Camp and Cottage Cook Book
I do not like camping. The closest I ever came to owning a cottage was the winter we lived in the woods.I spent the first 13 years of my life camping on Random Island, but in those days it was called living in an outport.
Camp and Cottage Cook Book
Our house - our humble cottage by the sea - lacked indoor plumbing, insulation in its walls, central heating - comforts standard in even a basic RV nowadays I think since I don’t have one, have never desired one, will never own one.
Considering the above, sure this scribbler is perfectly qualified to remark on Tonya Hughes’ ‘Camp and Cottage Cook Book’ (Flanker Press), eh b’ys?
Early in her book while the pages are still counted using Roman numerals - xiii - Ms. Hughes stresses the importance of “constant temperature” refrigeration for campers so they don’t end up with gastrointestinal complaints, with the bowel whoopsies as a result of consuming tainted meat.
The winter we lived in the woods on Whitaker’s Point in our tar-paper shack - our humble cottage in the bush - refrigeration was not a worry. It was the coldest winter since Confederation pupped. From Christmas until Paddy’s Day the moose carcasses - Shhhhhh! - hung in the trees outside our simple abode remained frozen, solid chunks of crudely butchered meat. Mornings, Pappy dashed outside, carved slivers of meat from the handiest haunch and dashed back inside to fry them like bacon.
Still in Roman numerals - xvii - Ms. Hughes addresses campsite cleanliness: “Hand sanitizers are a great way to ensure hands are clean … ”
Refrain: The winter we lived in the woods … indoors Mammy kept our hands clean by scrubbing them just this side of bloody with Sunlight soap. Outdoors we rinsed our paws in the nearby brook, making sure we were well upstream from the pool - the pool with swirling, flushing features - we used for cruder toiletries.
I sing no camping paeans. Been there. T-shirts were unavailable, but Standfield’s flap-door long johns came in pairs.
Hey, this is a cookbook, idden it? As such, it is filled with … well, recipes, of course.
A camper’s day, as well as the day of anyone who does not like camping, begins with - what else? - breakfast.
Thanks to her daughter, Ms. Hughes is a promoter of pancakes; not just for breakfast by the way.
Even I, who - yadda, yadda - love pancakes. At times I find cold pancakes left over from my granddaughters’ breakfast, smear them with jam and eat them cold. So, imagine how tickled I was to read this line: “I would then use the [pancake] leftovers to make PB&J sandwiches for lunch.”

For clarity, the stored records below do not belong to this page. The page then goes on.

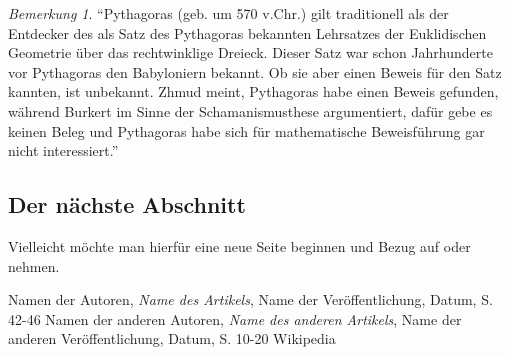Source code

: \documentclass[a4paper]{article}
\theoremstyle{definition}
\theoremstyle{remark}
\newtheorem*{remark}{Bemerkung}
\begin{document}
	\begin{remark} ``Pythagoras (geb. um 570 v.Chr.) gilt traditionell als der Entdecker des als Satz des Pythagoras bekannten Lehrsatzes der Euklidischen Geometrie über das rechtwinklige Dreieck. Dieser Satz war schon Jahrhunderte vor Pythagoras den Babyloniern bekannt. Ob sie aber einen Beweis für den Satz kannten, ist unbekannt. Zhmud meint, Pythagoras habe einen Beweis gefunden, während Burkert im Sinne der Schamanismusthese argumentiert, dafür gebe es keinen Beleg und Pythagoras habe sich für mathematische Beweisführung gar nicht interessiert.'' \cite{WIKI}
	\end{remark}
	

	
	\subsection{Der nächste Abschnitt}
	Vielleicht möchte man hierfür eine neue Seite beginnen und Bezug auf \cite{einequelle} oder \cite{eineanderequelle}
	nehmen.
	
		\newpage
	
	\begin{thebibliography}{2}
		 Namen der Autoren, \textit{Name des Artikels}, Name der Veröffentlichung, Datum, S. 42-46
		 Namen der anderen Autoren, \textit{Name des anderen Artikels}, Name der anderen Veröffentlichung, Datum, S. 10-20
		 Wikipedia
	\end{thebibliography}
\end{document}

Ms. Hughes’ Homemade Pancake Mix recipe is on Page 5, Arabic numerals. Don’t skip it since the homemade mix can be used for more than just pancakes. For instance: dumplings - Great Aunt Mary’s Stew With Dumplings [Page 22] - and cornbread - Cornbread Cakes [Page 66].
Tonya Hughes loves pasta, pasta with names I hardly know how to pronounce - penne, rotini, fettuccini. The winter we … well, the only pasta we had was basic macaroni and I’m not certain we knew it was a pasta.
Can I say that - a pasta?
One of Ms. Hughes’ pasta recipes is Gruncle Bill’s Wilderness Spaghetti Special, a recipe whose preparation involves dumping the main ingredient on the ground before rinsing and serving.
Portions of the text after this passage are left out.